KernelNewbies:

The year 2038 problem

All 32-bit kernels to date use a signed 32-bit time_t type, which can only represent time until January 2038. Since embedded systems running 32-bit Linux are going to survive beyond that date, we have to change all current uses, in a backwards compatible way.

User space interfaces

We will likely keep the 32-bit time_t in all user space interfaces that currently use it, but add new interfaces with a 64-bit timespec or another type that can represent later times. Most importantly that impacts system calls, but also specific ioctl commands and a few other interfaces. User space programs have to be recompiled to use the new interfaces, and the policy whether to use the old or the time time is left to the C library. While that policy is a complex topic itself, we don't cover it here.

System calls

interfaces that uses relative time_t/timespec/timeval

These can stay compatible, but we'd have to use a different type if we change time_t.

interfaces that don't make sense for times in the past

Here, we are relatively free to change the start of the epoch in the kernel but convert to something else on the user space boundary. One possibility is to scale them to boot time and use ktime_t in the kernel.
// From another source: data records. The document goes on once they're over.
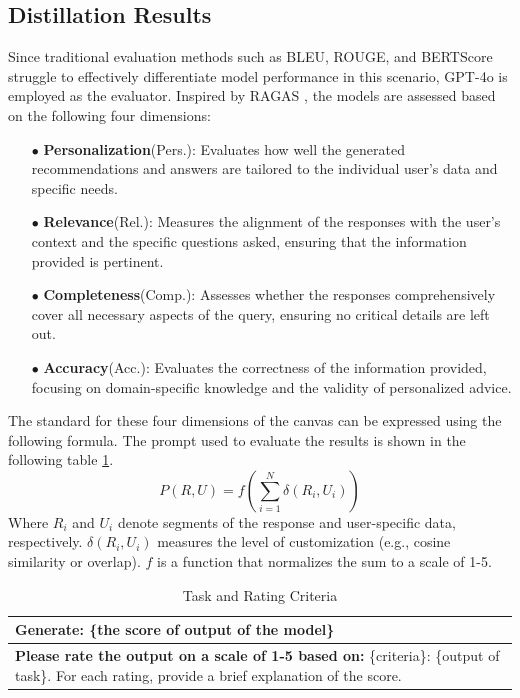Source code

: \documentclass[preprint,12pt]{elsarticle}
\begin{document}
\subsection{Distillation Results}
Since traditional evaluation methods such as BLEU, ROUGE, and BERTScore struggle to effectively differentiate model performance in this scenario, GPT-4o \cite{bavaresco2024LLMs} is employed as the evaluator. Inspired by RAGAS \cite{es2023ragas}, the models are assessed based on the following four dimensions:
\begin{itemize}
    \item [$\bullet$] \textbf{Personalization}(Pers.): Evaluates how well the generated recommendations and answers are tailored to the individual user’s data and specific needs.
\end{itemize}
\begin{itemize}
    \item [$\bullet$] \textbf{Relevance}(Rel.): Measures the alignment of the responses with the user's context and the specific questions asked, ensuring that the information provided is pertinent.
\end{itemize}
\begin{itemize}
    \item [$\bullet$] \textbf{Completeness}(Comp.): Assesses whether the responses comprehensively cover all necessary aspects of the query, ensuring no critical details are left out.
\end{itemize}
\begin{itemize}
    \item [$\bullet$] \textbf{Accuracy}(Acc.): Evaluates the correctness of the information provided, focusing on domain-specific knowledge and the validity of personalized advice.
\end{itemize}

The standard for these four dimensions of the canvas can be expressed using the following formula. The prompt used to evaluate the results is shown in the following table \ref{tab:T}.
\[P(R, U) = f \left( \sum_{i=1}^{N} \delta(R_i, U_i) \right)\]
Where \( R_i \) and \( U_i \) denote segments of the response and user-specific data, respectively. \( \delta(R_i, U_i) \) measures the level of customization (e.g., cosine similarity or overlap). \( f \) is a function that normalizes the sum to a scale of 1-5.
\begin{table}[h]
\centering
\caption{Task and Rating Criteria}
\label{tab:T}
\begin{tabular}{p{}}
\toprule
\textbf{Generate:} 
\{the score of output of the model\} \\ 
\midrule
\textbf{Please rate the output on a scale of 1-5 based on:} 
\{criteria\}: \{output of task\}.
For each rating, provide a brief explanation of the score. \\ 
\bottomrule
\end{tabular}
\end{table}
\end{document}
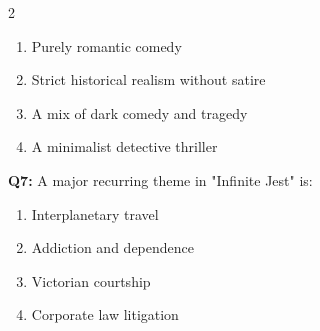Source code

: \documentclass[10pt]{article}
\begin{document}
\begin{multicols}{2}
\begin{enumerate}[label=\arabic*.]
\item Purely romantic comedy
\item Strict historical realism without satire
\item A mix of dark comedy and tragedy
\item A minimalist detective thriller
\end{enumerate}
\textbf{Q7:} A major recurring theme in "Infinite Jest" is:

\begin{enumerate}[label=\arabic*.]
\item Interplanetary travel
\item Addiction and dependence
\item Victorian courtship
\item Corporate law litigation
\end{enumerate}
\end{multicols}

\newpage
\end{document}
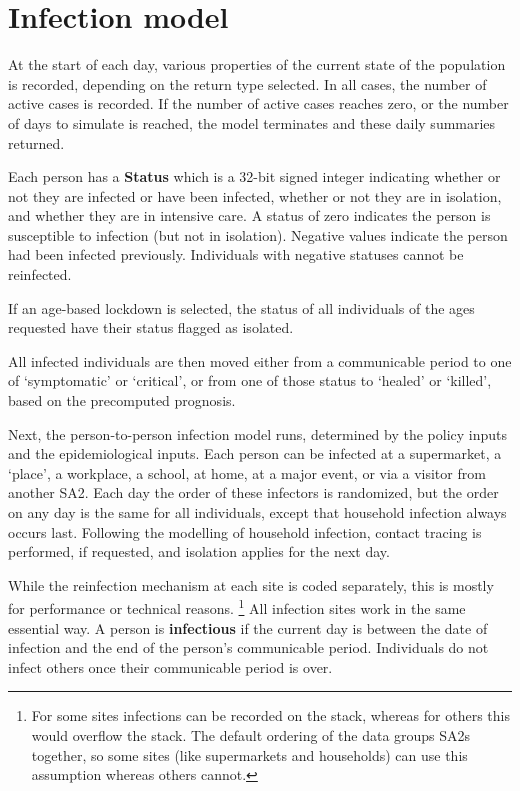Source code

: \documentclass[submission]{grattan}
\newcommand*{\defi}[1]{\textbf{#1}}
\begin{document}
\section{Infection model}

At the start of each day, various properties of the current state of the population is recorded,
depending on the return type selected. In all cases, the number of active cases is recorded.
If the number of active cases reaches zero, or the number of days to simulate is reached, the model
 terminates and these daily summaries returned.

Each person has a \textbf{Status} which is a 32-bit signed integer indicating whether or not
they are infected or have been infected, whether or not they are in isolation, and whether they are
in intensive care. A status of zero indicates the person is susceptible to infection (but not
in isolation). Negative values indicate the person had been infected previously. Individuals with
negative statuses cannot be reinfected.

If an age-based lockdown is selected, the status of  all individuals of the ages requested have their
status flagged as isolated.

All infected individuals are then moved either from a communicable period to one of
`symptomatic' or `critical', or from one of those status to `healed' or `killed', based
on the precomputed prognosis.

Next, the person-to-person infection model runs, determined by the policy inputs and
the epidemiological inputs. Each person can be infected at a supermarket, a `place',
a workplace, a school, at home, at a major event, or via a visitor from another SA2. Each day
the order of these infectors is randomized, but the order on any day is the same for
all individuals, except that household infection always
occurs last. Following the modelling of household infection, contact tracing is performed,
if requested, and isolation applies for the next day.

While the reinfection mechanism at each site is coded separately, this is mostly for
performance or technical reasons.%
	\footnote{For some sites infections can be recorded on the stack, whereas for others this would
	overflow the stack. The default ordering of the data groups SA2s together, so some sites
	(like supermarkets and households) can use this assumption whereas others cannot.}
All infection sites work in the same essential way. 
A person is \defi{infectious} if the current day is between the date of infection and the
end of the person's communicable period. 
Individuals do not infect others once their communicable period is over.
\end{document}
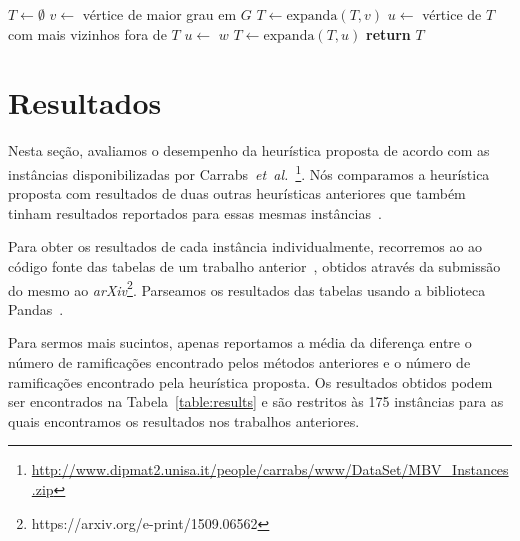 \documentclass[conference]{IEEEtran}
\begin{document}
\begin{algorithm}
  \caption{Algoritmo heur\'istico para evitar expans\~ao de v\'ertices com 2 vizinhos n\~ao expandidos.}
  \label{algo:heuristic}
    \begin{algorithmic}[1] %
            \State $T \gets \emptyset$
            \State $v \gets$ v\'ertice de maior grau em $G$
            \State $T \gets \mathrm{expanda}(T, v)$
            \State
             \label{algo:while}
              \State $u \gets$ v\'ertice de $T$ com mais vizinhos fora de $T$
               \label{algo:if}
                \State $u \gets$ $w$ 
              \EndIf
              \State $T \gets \mathrm{expanda}(T, u)$
            \EndWhile
            \State
            \State \textbf{return} $T$
        \EndProcedure
    \end{algorithmic}
\end{algorithm}

\section{Resultados}
Nesta se\c{c}\~ao, avaliamos o desempenho da heur\'istica proposta de acordo com as inst\^ancias
disponibilizadas por
Carrabs~\textit{et~al.}~\cite{carrabs2013}\footnote{\url{http://www.dipmat2.unisa.it/people/carrabs/www/DataSet/MBV\_Instances.zip}}.
N\'os comparamos a heur\'istica proposta com resultados de duas outras heur\'isticas anteriores
que tamb\'em tinham resultados reportados para essas mesmas
inst\^ancias~\cite{carrabs2013, cerulli2009, melo2016}.

Para obter os resultados de cada inst\^ancia individualmente, recorremos ao ao c\'odigo fonte das
tabelas de um trabalho anterior~\cite{melo2016}, obtidos atrav\'es da submiss\~ao do mesmo ao
\textit{arXiv}\footnote{https://arxiv.org/e-print/1509.06562}. Parseamos os resultados das tabelas
usando a biblioteca Pandas~\cite{pandas}.

Para sermos mais sucintos, apenas reportamos a m\'edia da diferen\c{c}a entre o n\'umero de ramifica\c{c}\~oes
encontrado pelos m\'etodos anteriores e o n\'umero de ramifica\c{c}\~oes encontrado pela heur\'istica proposta.
Os resultados obtidos podem ser encontrados na Tabela~\ref{table:results} e s\~ao restritos \`as 175
inst\^ancias para as quais encontramos os resultados nos trabalhos anteriores.
\end{document}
interfaces that require absolute times

These absolutely have to use something better than time_t both in user space and in the kernel so we can deal with old files. A lot of file systems need to be fixed as well so we can actually store the times, regardless of whether we are running a 32 or 64 bit kernel.

ioctl

There are numerous ioctl commands using a time argument. This list is incomplete

memory mapped packet sockets

Socket timestamps are exported to user space using a memory mapped interface defined in include/uapi/linux/if_packet.h. There are currently three versions of this interface, all use a 32-bit time type. We will likely need a version 4 to solve this.

KernelNewbies: y2038 (last edited 2014-05-28 11:14:38 by arnd)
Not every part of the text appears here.